Hierboven is de kadastrale kaart van het noordwestelijke deel van de polder uit 1887 weergegeven. Uit een catalogus van een publieke verkoping van een Zathe met landerijen te Wyns (het ging om de tegenwoordige boerderij Wyns nr. 5) op 17 november 1900 komen we wat meer te weten met betrekking tot de afwatering en bemaling van deze polder:

Blijkbaar stond er op de hoek van de percelen 255a, 555, 657 en 598 een tjasker zoals op de foto hiernaast, die later vervangen is door een pomp. De koper van het kavel met de percelen 255a en 256 moet namelijk de dam met pomp, legger en hek overnemen voor 6 gulden. De dam en de pomp is in onderhoud bij de polder.

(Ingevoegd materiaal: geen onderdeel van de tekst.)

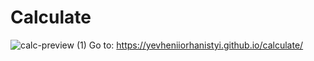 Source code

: # Calculate
![calc-preview (1)](https://user-images.githubusercontent.com/88982441/187403603-7f769ddf-2b57-48ba-9170-1d13e3bc1f19.png)
Go to: https://yevheniiorhanistyi.github.io/calculate/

Daarnaast meldt het dagboek van Arend de Jong dat op 8 februari 1889 er een zeer hevige storm woedde die behalve een groot aantal dakpannen van nr 42 ook de tjasker deed omwaaien. Tot aan de dag van vandaag is er naast nr 42 een in- en uitlaat op de Ee vanuit de polder op het einde van de sloot, hetgeen het ook waarschijnlijk maakt dat deze tjasker destijds meehielp water in en  uit de polder te malen. Tenslotte is op de kaart hierboven een soort omloop in rood en blauw getekend die we ook bij kavel 254a zien, hetgeen duidt op één of ander bemalingswerktuig. Het is dus aannemelijk dat er in ieder geval tot 1889 een tjasker gestaan heeft. Op de waterschapskaart van 1914 is de molen verdwenen. Dit type molen kon overigens het water niet over een groot hoogteverschil wegmalen.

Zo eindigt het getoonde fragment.